Stored items
^^^^^^^^

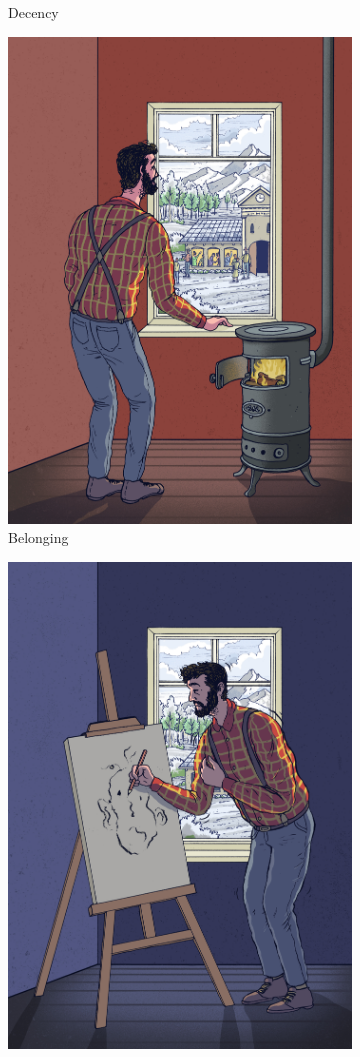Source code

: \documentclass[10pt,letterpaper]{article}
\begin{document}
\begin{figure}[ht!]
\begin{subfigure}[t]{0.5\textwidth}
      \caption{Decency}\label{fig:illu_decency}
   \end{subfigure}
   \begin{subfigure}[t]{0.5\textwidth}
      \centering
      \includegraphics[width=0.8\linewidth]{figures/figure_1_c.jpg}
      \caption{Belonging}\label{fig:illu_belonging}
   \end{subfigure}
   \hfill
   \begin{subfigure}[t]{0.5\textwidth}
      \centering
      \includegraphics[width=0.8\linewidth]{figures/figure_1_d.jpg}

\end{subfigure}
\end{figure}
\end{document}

^^^^^^^^

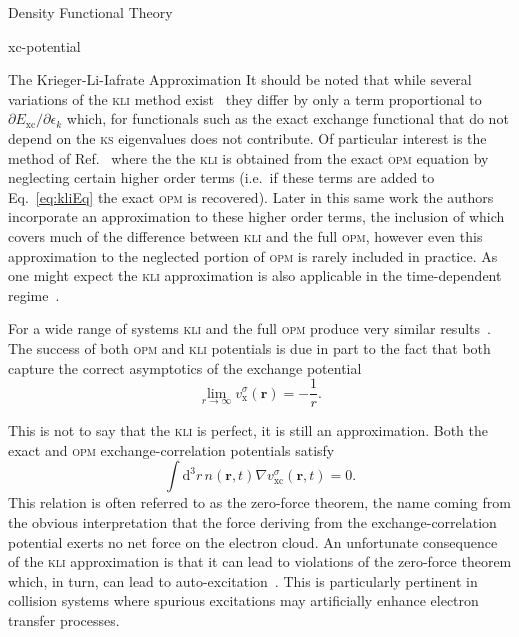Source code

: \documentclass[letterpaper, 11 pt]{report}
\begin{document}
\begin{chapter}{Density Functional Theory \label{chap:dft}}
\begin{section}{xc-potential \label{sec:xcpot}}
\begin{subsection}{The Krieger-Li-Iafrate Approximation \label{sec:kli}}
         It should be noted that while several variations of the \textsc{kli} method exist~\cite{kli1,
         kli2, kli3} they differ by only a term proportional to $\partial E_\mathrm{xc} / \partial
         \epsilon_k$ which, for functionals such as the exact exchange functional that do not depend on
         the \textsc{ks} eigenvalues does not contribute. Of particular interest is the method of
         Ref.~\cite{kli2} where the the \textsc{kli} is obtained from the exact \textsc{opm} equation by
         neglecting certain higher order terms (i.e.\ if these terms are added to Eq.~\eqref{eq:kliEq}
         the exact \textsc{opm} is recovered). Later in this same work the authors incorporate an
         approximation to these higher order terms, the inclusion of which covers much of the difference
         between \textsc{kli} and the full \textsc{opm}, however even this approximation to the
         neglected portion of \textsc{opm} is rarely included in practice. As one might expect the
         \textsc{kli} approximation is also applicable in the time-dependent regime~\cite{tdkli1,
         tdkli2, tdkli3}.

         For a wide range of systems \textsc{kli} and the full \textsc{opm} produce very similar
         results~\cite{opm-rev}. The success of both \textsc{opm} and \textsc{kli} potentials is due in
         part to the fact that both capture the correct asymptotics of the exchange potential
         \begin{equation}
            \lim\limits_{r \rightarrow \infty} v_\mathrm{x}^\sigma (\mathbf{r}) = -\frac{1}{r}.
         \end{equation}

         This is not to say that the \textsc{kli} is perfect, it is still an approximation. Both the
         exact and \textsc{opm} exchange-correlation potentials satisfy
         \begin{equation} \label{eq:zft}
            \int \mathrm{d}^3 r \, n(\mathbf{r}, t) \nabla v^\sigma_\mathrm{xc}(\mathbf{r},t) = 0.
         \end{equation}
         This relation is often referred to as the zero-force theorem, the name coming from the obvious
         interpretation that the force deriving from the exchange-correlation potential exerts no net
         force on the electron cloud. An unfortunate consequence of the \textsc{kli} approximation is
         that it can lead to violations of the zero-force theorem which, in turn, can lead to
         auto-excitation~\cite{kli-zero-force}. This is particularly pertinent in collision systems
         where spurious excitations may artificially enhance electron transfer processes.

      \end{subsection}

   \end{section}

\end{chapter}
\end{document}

^^^^^^^^

:: What to do ::
Filter the lines above so that only those with the string "letterpaper" remain, then copy them.

:: Solution to this exercise ::
: \documentclass[10pt,letterpaper]{article}
: \documentclass[letterpaper, 11 pt]{report}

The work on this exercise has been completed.